Chad shares a long border with the CAR and sees its neighbor as its natural backyard. The CAR also borders Sudan, a country that Chad has a very complicated relationship with, as well as the new country of South Sudan and the Democratic Republic of the Congo, both being the epicenters of important regional political developments. Having influence on Central African affairs greatly serves the regional ambitions of Chad which has recently seen oil wells coming online and its greatest rival Libya falling to pieces after the death of Gaddafi.
South Africa has many of the same reasons to be engaged in the CAR and then some more.
The “Rainbow Nation” sees itself as the natural leader of the continent with an economy as large as the rest of Sub-Saharan Africa combined. It vies with Nigeria, the most populous African nation, for a permanent seat in the U.N. Security Council. South Africa is also a nation built on the mining industry and the CAR has many promising investment opportunities in that sector, cost being the necessary political weight.
In the end though, neither Chad nor South Africa were ultimately able or willing to save Bozizé. The capital, Bangui, fell on March 24 and Bozizé went over the river into neighboring Congo. He then received refuge in Cameroon.
Rebel leader Michel Djotodia declared himself president, scrapped the constitution and declared a period of “national transition.” Around him, what was left of the institutions of the state fell to pieces, with Séléka combatants and civilians looting ministries and homes of members of the former regime. Today, something resembling a functioning state has yet to emerge.

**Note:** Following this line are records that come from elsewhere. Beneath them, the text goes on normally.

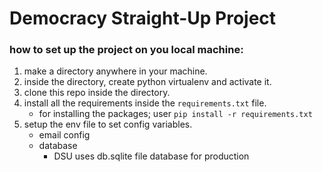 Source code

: # Democracy Straight-Up Project


### how to set up the project on you local machine:
1. make a directory anywhere in your machine.
2. inside the directory, create python virtualenv and activate it.
3. clone this repo inside the directory.
4. install all the requirements inside the `requirements.txt` file.
    - for installing the packages; user `pip install -r requirements.txt`
5. setup the env file to set config variables. 
    - email config
    - database 
        - DSU uses db.sqlite file database for production
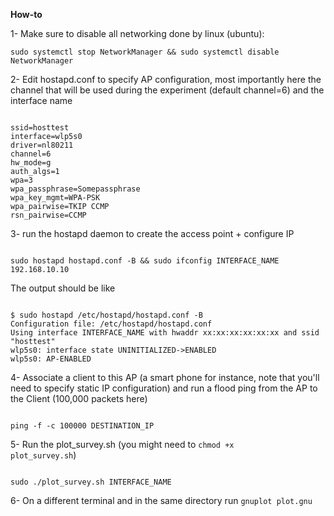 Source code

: **How-to**

1- Make sure to disable all networking done by linux (ubuntu):
<pre><code>sudo systemctl stop NetworkManager && sudo systemctl disable NetworkManager</code></pre>

2- Edit hostapd.conf to specify AP configuration, most importantly here the channel that will be used during the experiment (default channel=6) and the interface name
<pre><code>
ssid=hosttest
interface=wlp5s0
driver=nl80211
channel=6
hw_mode=g
auth_algs=1
wpa=3
wpa_passphrase=Somepassphrase
wpa_key_mgmt=WPA-PSK
wpa_pairwise=TKIP CCMP
rsn_pairwise=CCMP
</code></pre>

3- run the hostapd daemon to create the access point + configure IP
<pre><code>
sudo hostapd hostapd.conf -B && sudo ifconfig INTERFACE_NAME 192.168.10.10 
</code></pre>
The output should be like
<pre><code>
$ sudo hostapd /etc/hostapd/hostapd.conf -B
Configuration file: /etc/hostapd/hostapd.conf
Using interface INTERFACE_NAME with hwaddr xx:xx:xx:xx:xx:xx and ssid "hosttest"
wlp5s0: interface state UNINITIALIZED->ENABLED
wlp5s0: AP-ENABLED
</code></pre>

4- Associate a client to this AP (a smart phone for instance, note that you'll need to specify static IP configuration) and run a flood ping from the AP to the Client (100,000 packets here)
<pre><code>
ping -f -c 100000 DESTINATION_IP
</code></pre>

5- Run the plot_survey.sh (you might need to <code>chmod +x plot_survey.sh</code>)
<pre><code>
sudo ./plot_survey.sh INTERFACE_NAME
</code></pre>

6- On a different terminal and in the same directory run <code>gnuplot plot.gnu</code>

Now history seems to repeat itself and armed militias are attacking Séléka forces around the town of Bossangoa. Bossangoa is in Bozizés’ home province, making it likely that these militias are supporters of the ousted general-cum-president. Bozizé, for his part, let it be known during a visit to Paris, that “if the occasion arises” he will gladly return to power. To make sure that the occasion indeed arises, he founded the next acronym, the “Front for the Return of Constitutional Order in CAR” or FROCCA.
From the perspective of western powers in Europe and America, it is of course simple to largely ignore these petty conflicts in a country that 95 per cent of the electorate don’t know about anyway. But politicians, military strategists and diplomats would do well to remember that most big problems start in places nobody knows about.
The Central African Republic sits at the crossroads of some of the most important developments on the African continent today and, maybe even more importantly, it has the attention of some of the regional powers that will define the continental politics in the decades to come. Taking an interest would maybe be a wise move. Just maybe.